Equality Law

Living Vicariously through Equality Law

A
Arifur Rahman

There lies a charm in equality. As an idea, it gives a sense of fulfilment, at least when it is articulated: we are all equal. Yet much of our understanding of how equality resonates with our lived experiences in society primarily depends upon a regulatory mechanism that we have come to define as law. For example, we know that the Constitution of Bangladesh recognises ‘equality before law’, articulated as ‘all citizens are equal before law and are entitled to equal protection of law’, as a fundamental right. Yet, if the regulatory force that we have come to ascribe to law, actually functioned in reality as it does in principle, we would not continue to be burdened with case logs in our courts that grapple, more or less, with questions of equality, fairness, or, more broadly, justice. Unless we understand how the logic of law operates within everyday spaces like offices in Dhaka, public transport such as the Metro Rail, or even cultural celebrations like Pahela Baishakh, we will never fully understand why the promise of equality remains elusive.

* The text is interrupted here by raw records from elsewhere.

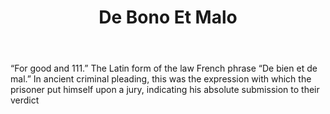 ---
title: De Bono Et Malo
letter: D
permalink: "/definitions/bld-de-bono-et-malo.html"
body: "“For good and 111.” The Latin form of the law French phrase “De bien et de
  mal.” In ancient criminal pleading, this was the expression with which the prisoner
  put himself upon a jury, indicating his absolute submission to their verdict"
published_at: '2018-07-07'
source: Black's Law Dictionary 2nd Ed (1910)
layout: post
---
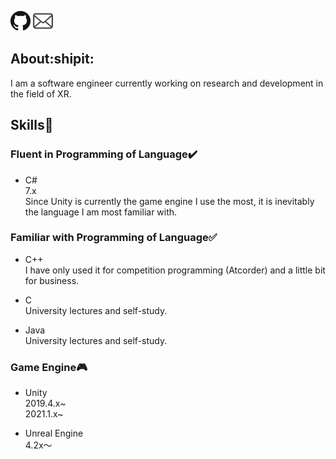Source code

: [![Github](./img/GitHub-Mark-32px.png)](https://github.com/yutosasaki)
[![Mail](./img/Mail-32px.png)](mailto:yuto.sasaki19@gmail.com)

## About:shipit:

I am a software engineer currently working on research and development in the field of XR.

## Skills:page_with_curl:

### Fluent in Programming of Language:heavy_check_mark:

- C#  
  7.x  
  Since Unity is currently the game engine I use the most, it is inevitably the language I am most familiar with.

### Familiar with Programming of Language:white_check_mark:

- C++  
  I have only used it for competition programming (Atcorder) and a little bit for business.

- C  
  University lectures and self-study.

- Java  
  University lectures and self-study.

### Game Engine:video_game:

- Unity  
  2019.4.x~  
  2021.1.x~

- Unreal Engine  
  4.2x～
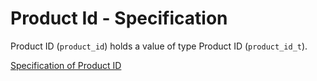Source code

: # Product Id - Specification

Product ID (`product_id`) holds a value of type Product ID (`product_id_t`).

[Specification of Product ID](../product_id-spec.en.md)
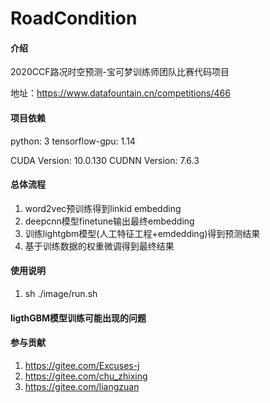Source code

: # RoadCondition

#### 介绍
2020CCF路况时空预测-宝可梦训练师团队比赛代码项目

地址：https://www.datafountain.cn/competitions/466

#### 项目依赖

python: 3
tensorflow-gpu: 1.14

CUDA Version: 10.0.130
CUDNN Version: 7.6.3

#### 总体流程

1. word2vec预训练得到linkid embedding
2. deepcnn模型finetune输出最终embedding
3. 训练lightgbm模型(人工特征工程+emdedding)得到预测结果
4. 基于训练数据的权重微调得到最终结果

#### 使用说明

1.  sh ./image/run.sh

#### ligthGBM模型训练可能出现的问题


#### 参与贡献

1.  https://gitee.com/Excuses-j
2.  https://gitee.com/chu_zhixing
3.  https://gitee.com/liangzuan
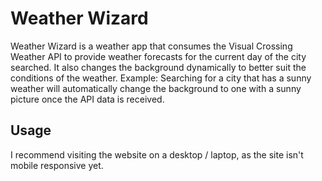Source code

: # Weather Wizard
Weather Wizard is a weather app that consumes the Visual Crossing Weather API to provide weather forecasts for the current day of the city searched. It also changes the background dynamically to better suit the conditions of the weather. Example:
Searching for a city that has a sunny weather will automatically change the background to one with a sunny picture once the API data is received.

## Usage
I recommend visiting the website on a desktop / laptop, as the site isn't mobile responsive yet.
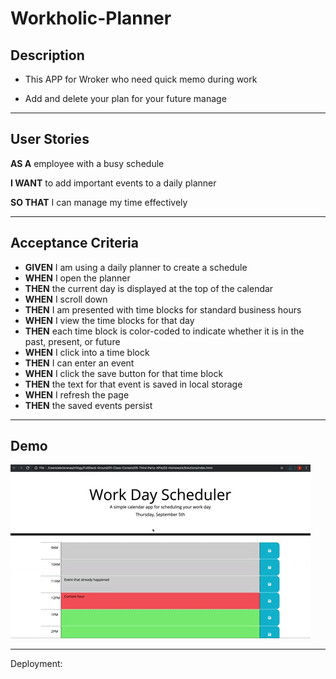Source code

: # Workholic-Planner

## Description
 
* This APP for Wroker who need quick memo during work

* Add and delete your plan for your future manage


---

## User Stories

**AS A** employee with a busy schedule

**I WANT** to add important events to a daily planner

**SO THAT** I can manage my time effectively


---


## Acceptance Criteria

* **GIVEN** I am using a daily planner to create a schedule
* **WHEN** I open the planner
* **THEN** the current day is displayed at the top of the calendar
* **WHEN** I scroll down
* **THEN** I am presented with time blocks for standard business hours
* **WHEN** I view the time blocks for that day
* **THEN** each time block is color-coded to indicate whether it is in the past, present, or future
* **WHEN** I click into a time block
* **THEN** I can enter an event
* **WHEN** I click the save button for that time block
* **THEN** the text for that event is saved in local storage
* **WHEN** I refresh the page
* **THEN** the saved events persist

---

## Demo

![Demo Image](./Asset/images/05-third-party-apis-homework-demo.gif)

---

Deployment: 

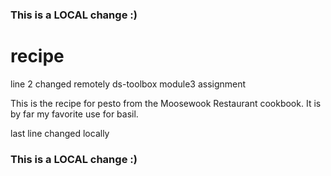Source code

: ### This is a LOCAL change :)
# recipe
line 2 changed remotely
ds-toolbox module3 assignment


This is the recipe for pesto from the Moosewook Restaurant cookbook.
It is by far my favorite use for basil. 

last line changed locally
### This is a LOCAL change :)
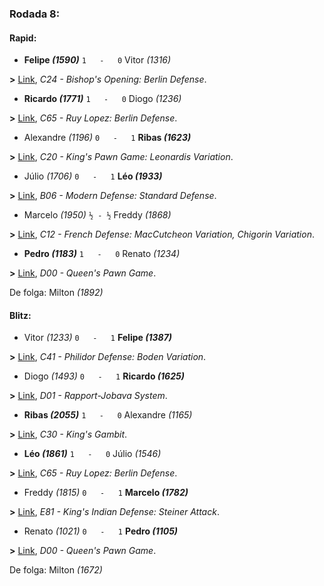 ### Rodada 8:

#### Rapid:

* **Felipe *(1590)*** `1   -   0` Vitor *(1316)* 

**>** [Link](https://www.lichess.org/il8Y1UYr), *C24 - Bishop's Opening: Berlin Defense*.
* **Ricardo *(1771)*** `1   -   0` Diogo *(1236)* 

**>** [Link](https://www.lichess.org/676T5NmF), *C65 - Ruy Lopez: Berlin Defense*.
* Alexandre *(1196)* `0   -   1` **Ribas *(1623)*** 

**>** [Link](https://www.lichess.org/v82wftGd), *C20 - King's Pawn Game: Leonardis Variation*.
* Júlio *(1706)* `0   -   1` **Léo *(1933)*** 

**>** [Link](https://www.lichess.org/Y3GmBysX), *B06 - Modern Defense: Standard Defense*.
* Marcelo *(1950)* `½ - ½` Freddy *(1868)* 

**>** [Link](https://www.lichess.org/ULDJhyiK), *C12 - French Defense: MacCutcheon Variation, Chigorin Variation*.
* **Pedro *(1183)*** `1   -   0` Renato *(1234)* 

**>** [Link](https://www.lichess.org/eHkRZq9s), *D00 - Queen's Pawn Game*.

De folga: Milton *(1892)*

#### Blitz:

* Vitor *(1233)* `0   -   1` **Felipe *(1387)*** 

**>** [Link](https://www.lichess.org/PoxhQGHP), *C41 - Philidor Defense: Boden Variation*.
* Diogo *(1493)* `0   -   1` **Ricardo *(1625)*** 

**>** [Link](https://www.lichess.org/tOKohgQf), *D01 - Rapport-Jobava System*.
* **Ribas *(2055)*** `1   -   0` Alexandre *(1165)* 

**>** [Link](https://www.lichess.org/1QNCTqCm), *C30 - King's Gambit*.
* **Léo *(1861)*** `1   -   0` Júlio *(1546)* 

**>** [Link](https://www.lichess.org/vhpeAYWf), *C65 - Ruy Lopez: Berlin Defense*.
* Freddy *(1815)* `0   -   1` **Marcelo *(1782)*** 

**>** [Link](https://www.lichess.org/aQvQgFvB), *E81 - King's Indian Defense: Steiner Attack*.
* Renato *(1021)* `0   -   1` **Pedro *(1105)*** 

**>** [Link](https://www.lichess.org/xt6SEfF6), *D00 - Queen's Pawn Game*.

De folga: Milton *(1672)*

To grasp the logic of law requires placing ourselves, as far as possible, in the position of those who know that despite the existence of equality laws, they may still be harassed, ridiculed, excluded, raped, or even murdered for their identities. The continuing existence of inequality in our society reveals an uncomfortable truth: that the logic of law is often not grounded in equality alone, rather it rests upon broader social structures that normalise exclusion and violence against those marked as the ‘other’. Such exclusion is sustained by majoritarian values that define certain identities, relationships, and ways of living as normal, while casting others as abnormal, deviant, or undesirable.

Those who articulate equality, and those who preach its mantras in courtrooms, classrooms, or seminars, need to live vicariously through the experiences of those who confront inequality in everyday life and for whom equality may simply be a ‘nonsensical’ notion. If such vicarious living runs the risk of producing vicarious trauma, that is perhaps a risk worth taking.

When we begin to realise that equality laws continue to fail those who do not comply with heteronormative expectations, we can finally see the limitations of legal reform. Individuals whose lives, relationships, or identities do not conform to dominant norms often experience discrimination despite formal legal protections. The gap between legal recognition and lived reality demonstrates that the law’s underlying logic is not always one of dignity and equality. Instead, it often remains structured by assumptions that render certain forms of violence and exclusion invisible. This is not to suggest that legal reforms serve no purpose. On the contrary, they can fulfil multiple functions, including empowering courts to sanction discriminatory conduct and provide remedies to those who have been harmed.

However, the contrast between the promises of legal reform and the realities of lived experience helps explain why legal recognition alone hardly brings any transformative social change. The recognition of Third Gender identities, for example, marked an important legal and political achievement, notwithstanding the problematic nature of the label itself. Recognition has not, however, automatically translated into equal access to employment, education, healthcare, housing, or freedom from violence.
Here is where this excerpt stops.